In a certain positive fraction , the denominator is greater than the numerator by 3. If 1 is subtracted from both the numerator and denominator , the fraction is decreased by $\dfrac{1}{14}$. Find the fraction.
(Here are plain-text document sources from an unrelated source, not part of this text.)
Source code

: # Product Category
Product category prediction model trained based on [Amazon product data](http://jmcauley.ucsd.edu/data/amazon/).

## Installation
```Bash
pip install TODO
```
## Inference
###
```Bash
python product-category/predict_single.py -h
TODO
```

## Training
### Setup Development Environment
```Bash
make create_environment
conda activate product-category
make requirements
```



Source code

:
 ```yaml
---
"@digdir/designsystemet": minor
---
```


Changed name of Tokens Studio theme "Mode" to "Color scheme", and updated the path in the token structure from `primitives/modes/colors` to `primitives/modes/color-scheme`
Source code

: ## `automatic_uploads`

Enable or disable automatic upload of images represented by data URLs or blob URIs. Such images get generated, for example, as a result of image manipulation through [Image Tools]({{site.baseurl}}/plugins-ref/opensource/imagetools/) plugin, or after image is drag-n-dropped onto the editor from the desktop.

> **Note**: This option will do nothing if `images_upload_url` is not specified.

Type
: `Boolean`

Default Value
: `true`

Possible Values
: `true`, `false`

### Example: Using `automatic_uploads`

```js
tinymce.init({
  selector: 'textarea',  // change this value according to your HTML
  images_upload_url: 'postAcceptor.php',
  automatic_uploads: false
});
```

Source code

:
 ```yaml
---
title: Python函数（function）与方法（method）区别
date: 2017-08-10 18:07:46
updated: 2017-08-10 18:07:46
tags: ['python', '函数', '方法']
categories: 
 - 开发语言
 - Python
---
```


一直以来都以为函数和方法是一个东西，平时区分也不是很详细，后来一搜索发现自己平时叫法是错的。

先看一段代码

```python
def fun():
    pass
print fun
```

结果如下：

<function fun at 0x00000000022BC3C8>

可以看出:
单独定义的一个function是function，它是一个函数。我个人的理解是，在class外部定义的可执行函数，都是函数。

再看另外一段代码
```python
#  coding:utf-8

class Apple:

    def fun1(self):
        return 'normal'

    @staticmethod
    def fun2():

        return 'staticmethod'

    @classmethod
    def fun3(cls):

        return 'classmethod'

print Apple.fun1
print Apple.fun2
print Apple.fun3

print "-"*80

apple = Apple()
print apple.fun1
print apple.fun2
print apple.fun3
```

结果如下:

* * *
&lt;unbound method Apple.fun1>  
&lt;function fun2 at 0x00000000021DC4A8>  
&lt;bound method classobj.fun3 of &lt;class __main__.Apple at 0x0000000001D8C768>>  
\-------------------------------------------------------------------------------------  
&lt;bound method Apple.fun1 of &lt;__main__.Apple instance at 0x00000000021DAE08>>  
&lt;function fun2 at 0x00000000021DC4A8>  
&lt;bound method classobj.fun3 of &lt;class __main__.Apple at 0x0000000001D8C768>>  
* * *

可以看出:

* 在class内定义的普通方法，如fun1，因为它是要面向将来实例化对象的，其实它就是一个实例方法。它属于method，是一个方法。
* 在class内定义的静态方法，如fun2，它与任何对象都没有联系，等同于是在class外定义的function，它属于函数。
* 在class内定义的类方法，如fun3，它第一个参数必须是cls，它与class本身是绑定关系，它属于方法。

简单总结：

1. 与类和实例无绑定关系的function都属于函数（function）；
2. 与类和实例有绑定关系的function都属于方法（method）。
Let the numerator of the fraction be x

Given, the denominator is greater than numerator by 3 hence, denominator = x + 3

Fraction = $\dfrac{x}{x + 3}$

Given, if 1 is subtracted from both the numerator and denominator , the fraction is decreased by $\dfrac{1}{14}$

$\Rightarrow \dfrac{x}{x + 3} - \dfrac{x - 1}{x + 3 - 1} = \dfrac{1}{14} \\[1em] \Rightarrow \dfrac{x}{x + 3} - \dfrac{x - 1}{x + 2} = \dfrac{1}{14} \\[1em] \Rightarrow \dfrac{x(x + 2) - (x - 1)(x + 3)}{(x + 3)(x + 2)} = \dfrac{1}{14} \text{ (On taking L.C.M) } \\[1em] \Rightarrow \dfrac{x^2 + 2x - (x^2 + 3x - x - 3)}{(x^2 + 2x + 3x + 6)} = \dfrac{1}{14} \\[1em] \Rightarrow \dfrac{x^2 - x^2 + 2x - 2x + 3}{x^2 + 5x + 6} = \dfrac{1}{14} \\[1em] \Rightarrow 3 \times 14 = x^2 + 5x + 6 \text{ (Cross multiplying) } \\[1em] \Rightarrow x^2 + 5x + 6 = 42 \\[1em] \Rightarrow x^2 + 5x + 6 - 42 = 0 \\[1em] \Rightarrow x^2 + 5x - 36 = 0 \\[1em] \Rightarrow x^2 + 9x - 4x - 36 = 0 \\[1em] \Rightarrow x(x + 9) - 4(x + 9) = 0 \\[1em] \Rightarrow (x - 4)(x + 9) = 0 \\[1em] x = 4 \text{ or } x = -9 \\[1em]$

If x = -9 , Fraction = $\dfrac{x}{x + 3} = \dfrac{9}{6}$ In this case numerator > denominator which is incorrect according to the question hence, x ≠ -9.

∴ x = 4 , Fraction = $\dfrac{x}{x + 3} = \dfrac{4}{7}$

Hence, the fraction is $\dfrac{4}{7}$.